Look through the entries below for the line that contains "#### 🔵 validateRequiredParam()", then set down that line and each one after it exactly, through the last.

Data in this exercise Block Start

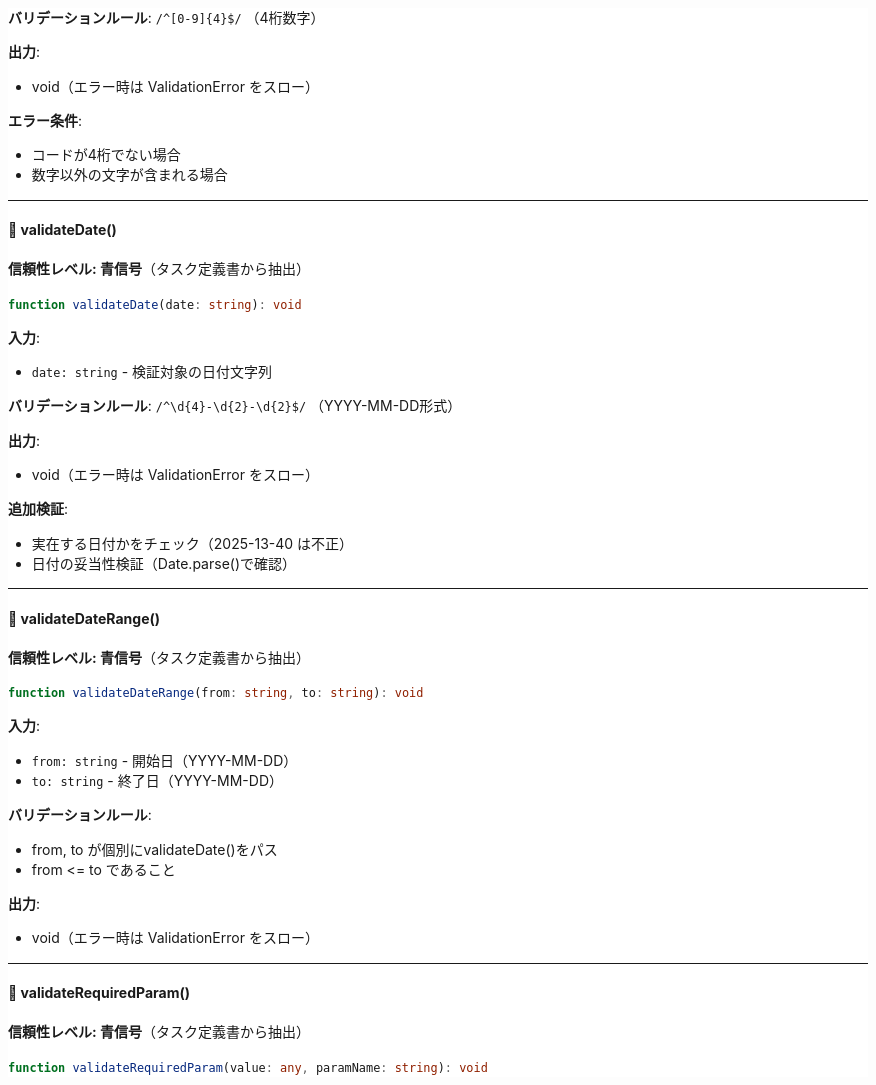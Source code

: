 **バリデーションルール**: `/^[0-9]{4}$/` （4桁数字）

**出力**:
- void（エラー時は ValidationError をスロー）

**エラー条件**:
- コードが4桁でない場合
- 数字以外の文字が含まれる場合

---

#### 🔵 validateDate()
**信頼性レベル: 青信号**（タスク定義書から抽出）

```typescript
function validateDate(date: string): void
```

**入力**:
- `date: string` - 検証対象の日付文字列

**バリデーションルール**: `/^\d{4}-\d{2}-\d{2}$/` （YYYY-MM-DD形式）

**出力**:
- void（エラー時は ValidationError をスロー）

**追加検証**:
- 実在する日付かをチェック（2025-13-40 は不正）
- 日付の妥当性検証（Date.parse()で確認）

---

#### 🔵 validateDateRange()
**信頼性レベル: 青信号**（タスク定義書から抽出）

```typescript
function validateDateRange(from: string, to: string): void
```

**入力**:
- `from: string` - 開始日（YYYY-MM-DD）
- `to: string` - 終了日（YYYY-MM-DD）

**バリデーションルール**:
- from, to が個別にvalidateDate()をパス
- from <= to であること

**出力**:
- void（エラー時は ValidationError をスロー）

---

#### 🔵 validateRequiredParam()
**信頼性レベル: 青信号**（タスク定義書から抽出）

```typescript
function validateRequiredParam(value: any, paramName: string): void
```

Data in this exercise Block End

- **Answer to the problem**
#### 🔵 validateRequiredParam()
**信頼性レベル: 青信号**（タスク定義書から抽出）

```typescript
function validateRequiredParam(value: any, paramName: string): void
```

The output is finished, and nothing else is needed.